■ **PROBLEM DETAILS**
Output exactly the lines from the first line of the records below through the line containing "For a closed", both included, leaving out any pictures.

■ **TASK INPUT**
Start of Block
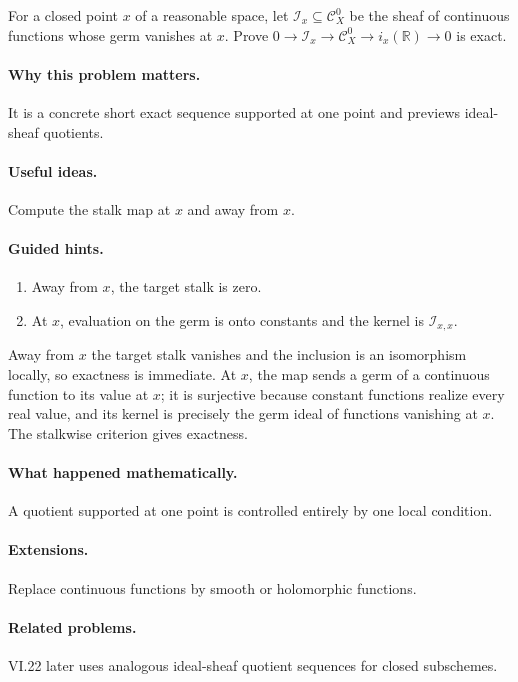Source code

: \begin{problem}\label{prob:vi16-p17}
For a closed point $x$ of a reasonable space, let $\mathcal I_x\subseteq\mathcal C^0_X$ be the sheaf of continuous functions whose germ vanishes at $x$.  Prove $0\to\mathcal I_x\to\mathcal C^0_X\to i_x(\mathbb R)\to0$ is exact.
\end{problem}

\ifdefined\FullProblemDossiers
\paragraph{Why this problem matters.}
It is a concrete short exact sequence supported at one point and previews ideal-sheaf quotients.

\paragraph{Useful ideas.}
Compute the stalk map at $x$ and away from $x$.

\paragraph{Guided hints.}
\begin{enumerate}
\item Away from $x$, the target stalk is zero.
\item At $x$, evaluation on the germ is onto constants and the kernel is $\mathcal I_{x,x}$.
\end{enumerate}

\begin{solution}
Away from $x$ the target stalk vanishes and the inclusion is an isomorphism locally, so exactness is immediate.  At $x$, the map sends a germ of a continuous function to its value at $x$; it is surjective because constant functions realize every real value, and its kernel is precisely the germ ideal of functions vanishing at $x$.  The stalkwise criterion gives exactness.
\end{solution}

\paragraph{What happened mathematically.}
A quotient supported at one point is controlled entirely by one local condition.

\paragraph{Extensions.}
Replace continuous functions by smooth or holomorphic functions.

\paragraph{Related problems.}
VI.22 later uses analogous ideal-sheaf quotient sequences for closed subschemes.
\fi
End of Block
■ **EXERCISE SOLUTION**
Source code

: \begin{problem}\label{prob:vi16-p17}
For a closed point $x$ of a reasonable space, let $\mathcal I_x\subseteq\mathcal C^0_X$ be the sheaf of continuous functions whose germ vanishes at $x$.  Prove $0\to\mathcal I_x\to\mathcal C^0_X\to i_x(\mathbb R)\to0$ is exact.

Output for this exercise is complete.